• _THE PROBLEM_:
When the string "theme" appears in a line of the records, show the whole line.

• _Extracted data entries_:
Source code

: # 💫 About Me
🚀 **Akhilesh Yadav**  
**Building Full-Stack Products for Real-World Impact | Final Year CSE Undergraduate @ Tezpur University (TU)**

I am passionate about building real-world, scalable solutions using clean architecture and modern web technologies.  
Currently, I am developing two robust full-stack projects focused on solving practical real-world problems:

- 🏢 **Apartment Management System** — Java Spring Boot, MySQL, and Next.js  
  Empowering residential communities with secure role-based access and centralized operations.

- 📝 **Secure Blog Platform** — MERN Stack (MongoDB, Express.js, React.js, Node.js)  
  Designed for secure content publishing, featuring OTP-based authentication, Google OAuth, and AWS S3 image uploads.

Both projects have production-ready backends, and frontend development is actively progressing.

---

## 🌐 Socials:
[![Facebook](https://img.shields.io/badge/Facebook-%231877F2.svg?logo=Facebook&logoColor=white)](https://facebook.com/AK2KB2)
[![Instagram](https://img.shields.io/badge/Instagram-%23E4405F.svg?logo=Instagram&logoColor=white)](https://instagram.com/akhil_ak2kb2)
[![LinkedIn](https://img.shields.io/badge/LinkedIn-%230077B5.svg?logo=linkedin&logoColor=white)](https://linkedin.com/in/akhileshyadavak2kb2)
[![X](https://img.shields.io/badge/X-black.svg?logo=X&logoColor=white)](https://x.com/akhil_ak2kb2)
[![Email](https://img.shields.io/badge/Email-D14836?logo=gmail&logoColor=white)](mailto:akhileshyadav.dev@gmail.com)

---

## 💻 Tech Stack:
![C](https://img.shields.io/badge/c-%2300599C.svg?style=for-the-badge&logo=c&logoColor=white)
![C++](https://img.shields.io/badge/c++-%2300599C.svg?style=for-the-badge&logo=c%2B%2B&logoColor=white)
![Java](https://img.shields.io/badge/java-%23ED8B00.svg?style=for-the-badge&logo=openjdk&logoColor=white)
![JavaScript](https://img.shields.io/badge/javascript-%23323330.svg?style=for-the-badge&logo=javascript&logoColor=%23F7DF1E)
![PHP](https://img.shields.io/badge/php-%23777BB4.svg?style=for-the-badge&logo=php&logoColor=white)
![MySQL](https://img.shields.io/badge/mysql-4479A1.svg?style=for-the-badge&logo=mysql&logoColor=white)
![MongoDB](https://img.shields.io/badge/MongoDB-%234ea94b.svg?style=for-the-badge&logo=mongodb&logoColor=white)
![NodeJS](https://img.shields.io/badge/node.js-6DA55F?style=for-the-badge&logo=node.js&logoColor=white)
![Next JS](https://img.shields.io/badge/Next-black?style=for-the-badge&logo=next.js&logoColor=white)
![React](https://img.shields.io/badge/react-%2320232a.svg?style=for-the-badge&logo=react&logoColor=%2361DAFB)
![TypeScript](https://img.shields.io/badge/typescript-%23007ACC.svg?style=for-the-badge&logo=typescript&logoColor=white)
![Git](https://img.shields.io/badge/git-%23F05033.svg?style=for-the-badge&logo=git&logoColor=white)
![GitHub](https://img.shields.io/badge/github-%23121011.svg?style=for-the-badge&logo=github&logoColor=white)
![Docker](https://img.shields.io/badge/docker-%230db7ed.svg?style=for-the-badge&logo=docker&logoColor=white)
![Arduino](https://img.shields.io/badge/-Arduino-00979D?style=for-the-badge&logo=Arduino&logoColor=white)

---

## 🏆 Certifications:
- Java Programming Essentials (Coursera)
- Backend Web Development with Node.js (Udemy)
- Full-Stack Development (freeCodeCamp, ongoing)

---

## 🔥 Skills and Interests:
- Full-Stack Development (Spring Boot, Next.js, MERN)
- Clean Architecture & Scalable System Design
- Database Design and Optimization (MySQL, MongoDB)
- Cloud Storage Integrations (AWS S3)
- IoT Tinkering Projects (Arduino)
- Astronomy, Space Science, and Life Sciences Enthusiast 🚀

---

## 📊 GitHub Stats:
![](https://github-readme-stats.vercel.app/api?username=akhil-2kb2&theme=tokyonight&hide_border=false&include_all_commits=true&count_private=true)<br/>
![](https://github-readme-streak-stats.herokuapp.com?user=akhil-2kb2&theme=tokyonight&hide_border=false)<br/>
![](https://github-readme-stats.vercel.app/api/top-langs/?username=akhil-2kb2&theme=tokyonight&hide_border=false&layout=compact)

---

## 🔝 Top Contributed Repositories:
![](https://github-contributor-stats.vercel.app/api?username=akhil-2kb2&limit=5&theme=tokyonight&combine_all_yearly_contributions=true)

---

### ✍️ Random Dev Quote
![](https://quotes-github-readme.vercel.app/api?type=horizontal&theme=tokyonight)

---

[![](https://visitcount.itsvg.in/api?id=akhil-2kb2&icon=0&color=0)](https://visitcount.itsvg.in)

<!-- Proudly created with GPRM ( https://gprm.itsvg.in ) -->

• _SOLUTION FOR THIS EXERCISE_:
![](https://github-readme-stats.vercel.app/api?username=akhil-2kb2&theme=tokyonight&hide_border=false&include_all_commits=true&count_private=true)<br/>
![](https://github-readme-streak-stats.herokuapp.com?user=akhil-2kb2&theme=tokyonight&hide_border=false)<br/>
![](https://github-readme-stats.vercel.app/api/top-langs/?username=akhil-2kb2&theme=tokyonight&hide_border=false&layout=compact)
![](https://github-contributor-stats.vercel.app/api?username=akhil-2kb2&limit=5&theme=tokyonight&combine_all_yearly_contributions=true)
![](https://quotes-github-readme.vercel.app/api?type=horizontal&theme=tokyonight)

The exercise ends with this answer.